Amazon Nova debuts: new generative AI models for images, video, and text

Amazon

Photo: Getty images

Amazon has introduced a new technology called Amazon Nova, which opens a new stage in the development of generative artificial intelligence models. These innovative models are designed to reduce costs and speed up the execution of tasks related to the creation of AI-based content and can be used in 200 languages, including Hebrew. This allows you to avoid language barriers and not worry about creating separate models for different regions.

According to Amazon, Amazon Nova technology allows users to “analyse complex documents and videos, understand graphs and charts, generate immersive video content, and build sophisticated AI agents”. This new generation of models processes not only text, but also images and video, which opens up new opportunities for creative and business tasks.

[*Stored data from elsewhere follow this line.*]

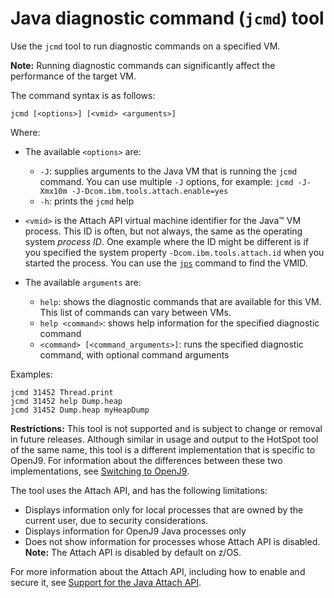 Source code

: ﻿<!--
* Copyright (c) 2017, 2021 IBM Corp. and others
*
* This program and the accompanying materials are made
* available under the terms of the Eclipse Public License 2.0
* which accompanies this distribution and is available at
* https://www.eclipse.org/legal/epl-2.0/ or the Apache
* License, Version 2.0 which accompanies this distribution and
* is available at https://www.apache.org/licenses/LICENSE-2.0.
*
* This Source Code may also be made available under the
* following Secondary Licenses when the conditions for such
* availability set forth in the Eclipse Public License, v. 2.0
* are satisfied: GNU General Public License, version 2 with
* the GNU Classpath Exception [1] and GNU General Public
* License, version 2 with the OpenJDK Assembly Exception [2].
*
* [1] https://www.gnu.org/software/classpath/license.html
* [2] http://openjdk.java.net/legal/assembly-exception.html
*
* SPDX-License-Identifier: EPL-2.0 OR Apache-2.0 OR GPL-2.0 WITH
* Classpath-exception-2.0 OR LicenseRef-GPL-2.0 WITH Assembly-exception
-->

# Java diagnostic command (`jcmd`) tool

Use the `jcmd` tool to run diagnostic commands on a specified VM.

<i class="fa fa-pencil-square-o" aria-hidden="true"></i> **Note:** Running diagnostic commands can significantly affect the performance of the target VM.

The command syntax is as follows:

    jcmd [<options>] [<vmid> <arguments>]

Where:

- The available `<options>` are:    
    - `-J`: supplies arguments to the Java VM that is running the `jcmd` command. You can use multiple `-J` options, for example: `jcmd -J-Xmx10m -J-Dcom.ibm.tools.attach.enable=yes`
    - `-h`: prints the `jcmd` help

- `<vmid>` is the Attach API virtual machine identifier for the Java&trade; VM process. This ID is often, but not always, the same as the operating system *process ID*. One example where the ID might be different is if you specified the system property `-Dcom.ibm.tools.attach.id` when you started the process. You can use the [`jps`](tool_jps.md) command to find the VMID.

- The available `arguments` are:

    - `help`: shows the diagnostic commands that are available for this VM. This list of commands can vary between VMs.
    - `help <command>`: shows help information for the specified diagnostic command
    - `<command> [<command_arguments>]`: runs the specified diagnostic command, with optional command arguments

Examples:

```
jcmd 31452 Thread.print
jcmd 31452 help Dump.heap
jcmd 31452 Dump.heap myHeapDump
```

<i class="fa fa-exclamation-triangle" aria-hidden="true"></i> **Restrictions:** This tool is not supported and is subject to change or removal in future releases. Although similar in usage and output to the HotSpot tool of the same name, this tool is a different implementation that is specific to OpenJ9. For information about the differences between these two implementations, see [Switching to OpenJ9](tool_migration.md).

The tool uses the Attach API, and has the following limitations:

- Displays information only for local processes that are owned by the current user, due to security considerations.
- Displays information for OpenJ9 Java processes only
- Does not show information for processes whose Attach API is disabled. <i class="fa fa-pencil-square-o" aria-hidden="true"></i> **Note:** The Attach API is disabled by default on z/OS.

For more information about the Attach API, including how to enable and secure it, see [Support for the Java Attach API](https://www.ibm.com/support/knowledgecenter/SSYKE2_8.0.0/com.ibm.java.vm.80.doc/docs/attachapi.html).


<!-- ==== END OF TOPIC ==== tool_jcmd.md ==== -->
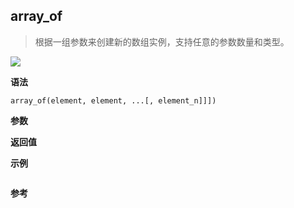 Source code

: ## array_of

> 根据一组参数来创建新的数组实例，支持任意的参数数量和类型。

![](https://img.shields.io/badge/-Array-blue)

**语法**

`array_of(element, element, ...[, element_n]]])`

**参数**

**返回值**

**示例**

```js

```

**参考**
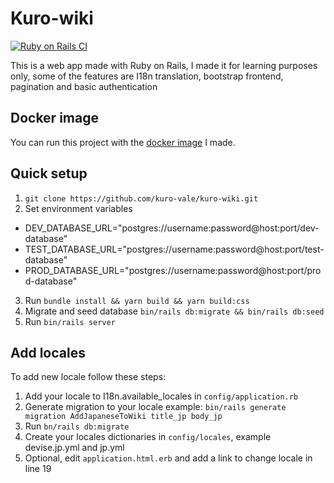 # Kuro-wiki
[![Ruby on Rails CI](https://github.com/kuro-vale/kuro-wiki/actions/workflows/rubyonrails.yml/badge.svg)](https://github.com/kuro-vale/kuro-wiki/actions/workflows/rubyonrails.yml)

This is a web app made with Ruby on Rails, I made it for learning purposes only, some of the features are I18n translation, bootstrap frontend, pagination and basic authentication

## Docker image

You can run this project with the [docker image](https://hub.docker.com/r/kurovale/kuro-wiki) I made.

## Quick setup

1. ```git clone https://github.com/kuro-vale/kuro-wiki.git```
2. Set environment variables
 - DEV_DATABASE_URL="postgres://username:password@host:port/dev-database"
 - TEST_DATABASE_URL="postgres://username:password@host:port/test-database"
 - PROD_DATABASE_URL="postgres://username:password@host:port/prod-database"

3. Run ```bundle install && yarn build && yarn build:css```
4. Migrate and seed database ```bin/rails db:migrate && bin/rails db:seed```
4. Run ```bin/rails server```

## Add locales

To add new locale follow these steps:
1. Add your locale to I18n.available_locales in ```config/application.rb```
2. Generate migration to your locale example: ```bin/rails generate migration AddJapaneseToWiki title_jp body_jp```
3. Run ```bn/rails db:migrate```
4. Create your locales dictionaries in ```config/locales```, example devise.jp.yml and jp.yml
5. Optional, edit ```application.html.erb``` and add a link to change locale in line 19
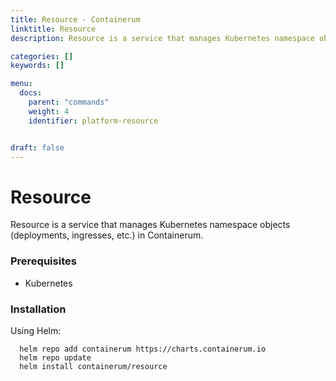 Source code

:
 ```yaml
---
title: Resource - Containerum
linktitle: Resource
description: Resource is a service that manages Kubernetes namespace objects (deployments, ingresses, etc.) in Containerum.

categories: []
keywords: []

menu:
  docs:
    parent: "commands"
    weight: 4
    identifier: platform-resource


draft: false
---
```


# Resource

Resource is a service that manages Kubernetes namespace objects (deployments, ingresses, etc.) in Containerum.

### Prerequisites

- Kubernetes

### Installation

Using Helm:

```
  helm repo add containerum https://charts.containerum.io
  helm repo update
  helm install containerum/resource
```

Three models of understanding

Amazon Nova is built on three models of understanding, although the company says that a fourth model will be introduced in the near future:

  1. Amazon Nova Micro is a model that allows you to generate text output quickly and at a low cost. It is capable of processing input data of up to 300,000 tokens and analysing multiple images or videos of up to 30 minutes in a single query. The model also uses technologies such as model distillation to improve efficiency.
  2. Amazon Nova Pro is a more powerful model capable of processing up to 300,000 tokens, which makes effective use of multimodal intelligence and agent-based workflows. It can understand visual questions, including visual answers and video analysis.
  3. Amazon Nova Premier is the most powerful model, focused on complex insights and customised model distillation. This model will be available in early 2025 and is the primary model for tasks requiring deep analytical thinking.

All three models have advanced skills in Retrieval-Augmented Generation (RAG), function calling, and agent-based applications, which allows them to be effectively integrated into complex workflows.

Key capabilities

One of the main advantages of Amazon Nova is the ability to customise it to the specific needs of the user. The models can be adapted to industry terminology, customised to the brand’s voice, and optimised for specific use cases. This allows for more accurate and personalised AI agents for business, science, and creativity.

The technology supports 200 languages, making it a versatile tool for global users, which is important given the growing need for multilingual solutions for business and the content industry.

Safety and ethics

As with other generative models, the issue of ethics and security remains important. Amazon emphasises that the new models include built-in security mechanisms, and all AI-generated creativity will be watermarked to avoid abuse and counterfeiting.

Amazon Nova promises to become a revolutionary tool for business development, education, entertainment, and many other industries, opening up new horizons for the use of generative AI.